| Your objective |
Copy out the entries below exactly as they stand, but only from the line containing "## 📈 Métriques de Qualité" through the line containing "## 📝 Recommandations d'Amélioration".

| Task inputs |
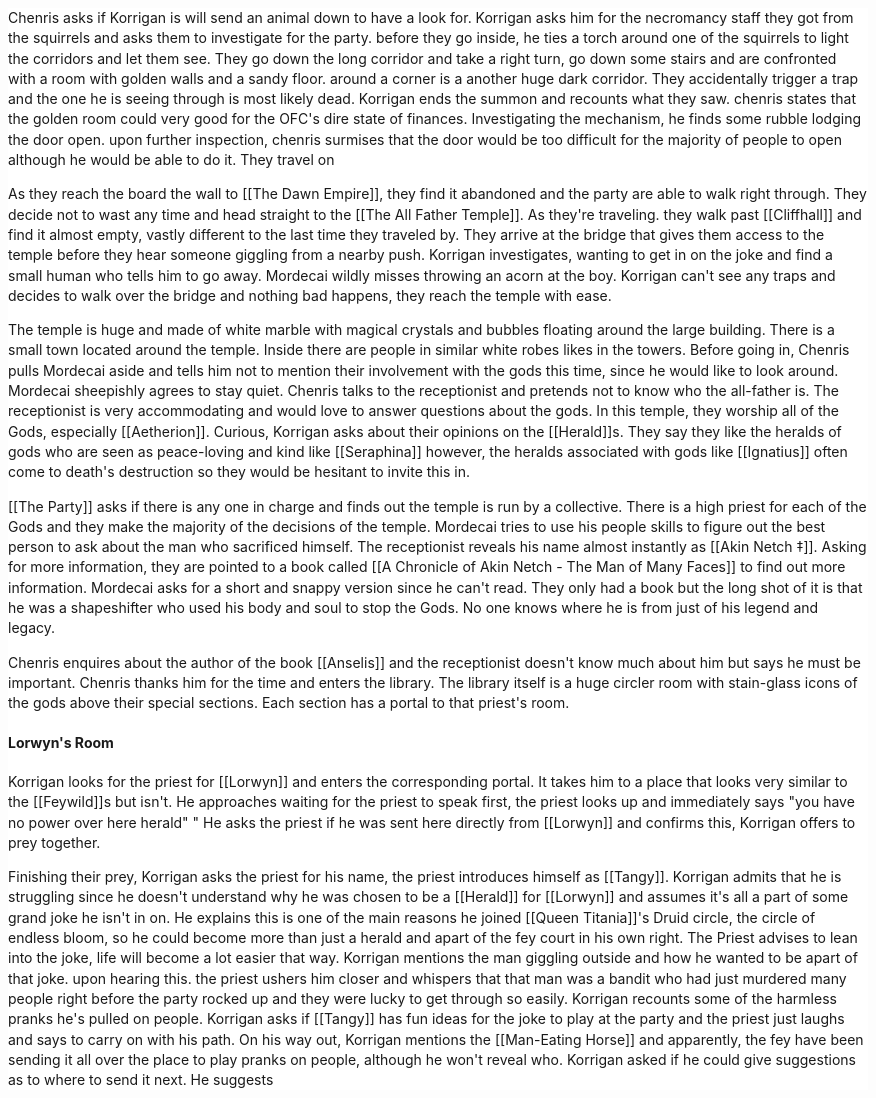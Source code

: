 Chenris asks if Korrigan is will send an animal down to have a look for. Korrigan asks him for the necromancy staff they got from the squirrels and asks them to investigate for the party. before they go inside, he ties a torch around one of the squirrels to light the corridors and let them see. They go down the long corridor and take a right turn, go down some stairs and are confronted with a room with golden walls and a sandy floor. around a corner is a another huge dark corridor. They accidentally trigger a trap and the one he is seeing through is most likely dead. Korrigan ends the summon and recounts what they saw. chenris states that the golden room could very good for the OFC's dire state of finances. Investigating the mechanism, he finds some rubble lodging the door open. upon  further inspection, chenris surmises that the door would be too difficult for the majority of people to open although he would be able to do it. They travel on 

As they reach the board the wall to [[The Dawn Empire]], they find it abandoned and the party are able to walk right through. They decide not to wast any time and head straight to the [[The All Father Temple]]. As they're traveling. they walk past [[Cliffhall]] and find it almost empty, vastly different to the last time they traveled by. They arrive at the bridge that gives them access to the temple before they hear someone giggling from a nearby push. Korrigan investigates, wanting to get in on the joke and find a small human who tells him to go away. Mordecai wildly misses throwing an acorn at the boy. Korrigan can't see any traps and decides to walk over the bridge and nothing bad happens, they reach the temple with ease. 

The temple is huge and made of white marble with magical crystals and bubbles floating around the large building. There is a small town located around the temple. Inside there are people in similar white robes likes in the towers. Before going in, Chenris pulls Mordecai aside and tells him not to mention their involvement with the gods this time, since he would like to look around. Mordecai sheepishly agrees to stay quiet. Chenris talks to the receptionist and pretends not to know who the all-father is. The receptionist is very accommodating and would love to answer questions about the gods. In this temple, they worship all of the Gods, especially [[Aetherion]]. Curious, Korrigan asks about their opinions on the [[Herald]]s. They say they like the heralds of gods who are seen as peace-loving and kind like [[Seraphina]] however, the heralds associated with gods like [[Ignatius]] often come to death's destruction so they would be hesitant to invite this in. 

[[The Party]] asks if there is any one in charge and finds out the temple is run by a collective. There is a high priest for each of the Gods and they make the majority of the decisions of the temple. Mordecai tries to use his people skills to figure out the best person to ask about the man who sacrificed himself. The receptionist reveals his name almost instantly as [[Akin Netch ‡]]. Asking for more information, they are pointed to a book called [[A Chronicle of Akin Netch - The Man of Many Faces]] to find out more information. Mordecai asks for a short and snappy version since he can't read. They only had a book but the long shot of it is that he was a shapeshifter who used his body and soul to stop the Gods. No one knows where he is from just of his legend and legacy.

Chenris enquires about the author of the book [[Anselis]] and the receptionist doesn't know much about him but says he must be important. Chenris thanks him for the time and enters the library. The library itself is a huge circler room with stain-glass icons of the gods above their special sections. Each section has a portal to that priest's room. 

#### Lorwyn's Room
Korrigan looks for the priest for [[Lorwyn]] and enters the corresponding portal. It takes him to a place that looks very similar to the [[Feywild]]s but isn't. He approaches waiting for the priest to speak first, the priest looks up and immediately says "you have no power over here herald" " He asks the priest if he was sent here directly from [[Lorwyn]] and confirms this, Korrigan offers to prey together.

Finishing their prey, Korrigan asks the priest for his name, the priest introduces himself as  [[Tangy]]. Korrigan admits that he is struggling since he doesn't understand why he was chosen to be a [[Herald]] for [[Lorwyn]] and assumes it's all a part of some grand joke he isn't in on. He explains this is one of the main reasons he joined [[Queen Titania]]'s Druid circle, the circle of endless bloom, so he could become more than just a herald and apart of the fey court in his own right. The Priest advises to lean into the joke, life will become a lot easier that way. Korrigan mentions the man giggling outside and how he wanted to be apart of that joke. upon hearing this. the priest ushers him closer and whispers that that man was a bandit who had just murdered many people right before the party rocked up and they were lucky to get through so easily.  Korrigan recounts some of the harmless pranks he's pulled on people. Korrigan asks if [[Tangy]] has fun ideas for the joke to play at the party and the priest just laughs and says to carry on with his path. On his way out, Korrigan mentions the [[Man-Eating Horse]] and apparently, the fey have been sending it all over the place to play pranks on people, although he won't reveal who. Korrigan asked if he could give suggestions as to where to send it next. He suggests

==

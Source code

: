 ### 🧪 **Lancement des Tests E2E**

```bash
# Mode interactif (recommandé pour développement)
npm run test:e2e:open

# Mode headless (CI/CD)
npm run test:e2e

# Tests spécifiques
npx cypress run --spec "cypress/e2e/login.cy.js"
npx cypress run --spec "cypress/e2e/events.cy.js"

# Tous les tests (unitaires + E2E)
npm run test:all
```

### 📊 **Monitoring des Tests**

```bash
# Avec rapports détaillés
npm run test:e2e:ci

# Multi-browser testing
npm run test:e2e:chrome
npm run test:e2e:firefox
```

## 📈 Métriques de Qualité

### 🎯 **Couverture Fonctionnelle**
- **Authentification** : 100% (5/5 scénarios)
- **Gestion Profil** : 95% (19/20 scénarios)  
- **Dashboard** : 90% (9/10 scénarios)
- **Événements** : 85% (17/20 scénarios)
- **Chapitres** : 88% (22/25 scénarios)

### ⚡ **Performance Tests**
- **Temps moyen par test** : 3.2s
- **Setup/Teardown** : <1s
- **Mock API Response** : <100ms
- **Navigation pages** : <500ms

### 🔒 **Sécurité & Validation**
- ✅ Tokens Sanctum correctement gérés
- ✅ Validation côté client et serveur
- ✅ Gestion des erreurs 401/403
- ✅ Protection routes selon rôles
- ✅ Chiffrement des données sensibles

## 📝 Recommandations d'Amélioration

---

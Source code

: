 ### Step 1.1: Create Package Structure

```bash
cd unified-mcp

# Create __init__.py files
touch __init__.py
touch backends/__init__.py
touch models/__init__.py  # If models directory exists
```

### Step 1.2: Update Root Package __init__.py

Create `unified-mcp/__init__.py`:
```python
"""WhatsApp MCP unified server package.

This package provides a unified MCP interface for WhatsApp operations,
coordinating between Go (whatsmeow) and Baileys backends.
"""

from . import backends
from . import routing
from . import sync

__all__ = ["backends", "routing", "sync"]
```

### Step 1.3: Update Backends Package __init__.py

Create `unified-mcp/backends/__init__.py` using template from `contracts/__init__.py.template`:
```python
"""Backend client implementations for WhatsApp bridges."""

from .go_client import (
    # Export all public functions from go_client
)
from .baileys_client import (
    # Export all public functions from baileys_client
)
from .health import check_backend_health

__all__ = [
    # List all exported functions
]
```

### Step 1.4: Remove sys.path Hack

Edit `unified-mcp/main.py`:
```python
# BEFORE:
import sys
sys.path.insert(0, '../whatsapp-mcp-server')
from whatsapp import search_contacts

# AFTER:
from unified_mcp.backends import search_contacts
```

| Your solution |
## 📈 Métriques de Qualité

### 🎯 **Couverture Fonctionnelle**
- **Authentification** : 100% (5/5 scénarios)
- **Gestion Profil** : 95% (19/20 scénarios)  
- **Dashboard** : 90% (9/10 scénarios)
- **Événements** : 85% (17/20 scénarios)
- **Chapitres** : 88% (22/25 scénarios)

### ⚡ **Performance Tests**
- **Temps moyen par test** : 3.2s
- **Setup/Teardown** : <1s
- **Mock API Response** : <100ms
- **Navigation pages** : <500ms

### 🔒 **Sécurité & Validation**
- ✅ Tokens Sanctum correctement gérés
- ✅ Validation côté client et serveur
- ✅ Gestion des erreurs 401/403
- ✅ Protection routes selon rôles
- ✅ Chiffrement des données sensibles

## 📝 Recommandations d'Amélioration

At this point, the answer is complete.